WHAT TO WORK ON: Return the records exactly, keeping every line as it is.

MATERIALS PROVIDED:
——
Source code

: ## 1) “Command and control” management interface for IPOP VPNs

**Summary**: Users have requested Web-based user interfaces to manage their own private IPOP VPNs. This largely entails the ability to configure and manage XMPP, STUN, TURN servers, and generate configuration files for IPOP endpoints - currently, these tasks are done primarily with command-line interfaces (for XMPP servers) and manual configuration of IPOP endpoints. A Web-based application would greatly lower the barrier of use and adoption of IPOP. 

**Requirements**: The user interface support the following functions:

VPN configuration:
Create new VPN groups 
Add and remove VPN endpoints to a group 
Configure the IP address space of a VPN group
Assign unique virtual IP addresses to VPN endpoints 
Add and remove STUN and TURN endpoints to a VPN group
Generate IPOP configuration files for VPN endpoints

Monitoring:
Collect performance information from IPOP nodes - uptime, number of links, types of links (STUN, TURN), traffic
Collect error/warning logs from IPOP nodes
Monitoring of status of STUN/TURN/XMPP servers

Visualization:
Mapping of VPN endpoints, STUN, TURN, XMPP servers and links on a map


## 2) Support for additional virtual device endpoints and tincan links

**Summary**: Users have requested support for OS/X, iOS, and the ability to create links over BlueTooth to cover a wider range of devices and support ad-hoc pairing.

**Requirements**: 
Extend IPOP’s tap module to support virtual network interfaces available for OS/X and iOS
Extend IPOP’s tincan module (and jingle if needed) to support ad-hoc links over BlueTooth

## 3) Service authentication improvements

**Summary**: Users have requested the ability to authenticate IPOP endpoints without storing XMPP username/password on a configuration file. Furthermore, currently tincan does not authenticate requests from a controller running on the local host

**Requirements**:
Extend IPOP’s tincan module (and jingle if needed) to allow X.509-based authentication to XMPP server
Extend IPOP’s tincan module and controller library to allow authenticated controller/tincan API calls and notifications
——
REPLY TO THE TASK:
Source code

: ## 1) “Command and control” management interface for IPOP VPNs

**Summary**: Users have requested Web-based user interfaces to manage their own private IPOP VPNs. This largely entails the ability to configure and manage XMPP, STUN, TURN servers, and generate configuration files for IPOP endpoints - currently, these tasks are done primarily with command-line interfaces (for XMPP servers) and manual configuration of IPOP endpoints. A Web-based application would greatly lower the barrier of use and adoption of IPOP. 

**Requirements**: The user interface support the following functions:

VPN configuration:
Create new VPN groups 
Add and remove VPN endpoints to a group 
Configure the IP address space of a VPN group
Assign unique virtual IP addresses to VPN endpoints 
Add and remove STUN and TURN endpoints to a VPN group
Generate IPOP configuration files for VPN endpoints

Monitoring:
Collect performance information from IPOP nodes - uptime, number of links, types of links (STUN, TURN), traffic
Collect error/warning logs from IPOP nodes
Monitoring of status of STUN/TURN/XMPP servers

Visualization:
Mapping of VPN endpoints, STUN, TURN, XMPP servers and links on a map


## 2) Support for additional virtual device endpoints and tincan links

**Summary**: Users have requested support for OS/X, iOS, and the ability to create links over BlueTooth to cover a wider range of devices and support ad-hoc pairing.

**Requirements**: 
Extend IPOP’s tap module to support virtual network interfaces available for OS/X and iOS
Extend IPOP’s tincan module (and jingle if needed) to support ad-hoc links over BlueTooth

## 3) Service authentication improvements

**Summary**: Users have requested the ability to authenticate IPOP endpoints without storing XMPP username/password on a configuration file. Furthermore, currently tincan does not authenticate requests from a controller running on the local host

**Requirements**:
Extend IPOP’s tincan module (and jingle if needed) to allow X.509-based authentication to XMPP server
Extend IPOP’s tincan module and controller library to allow authenticated controller/tincan API calls and notifications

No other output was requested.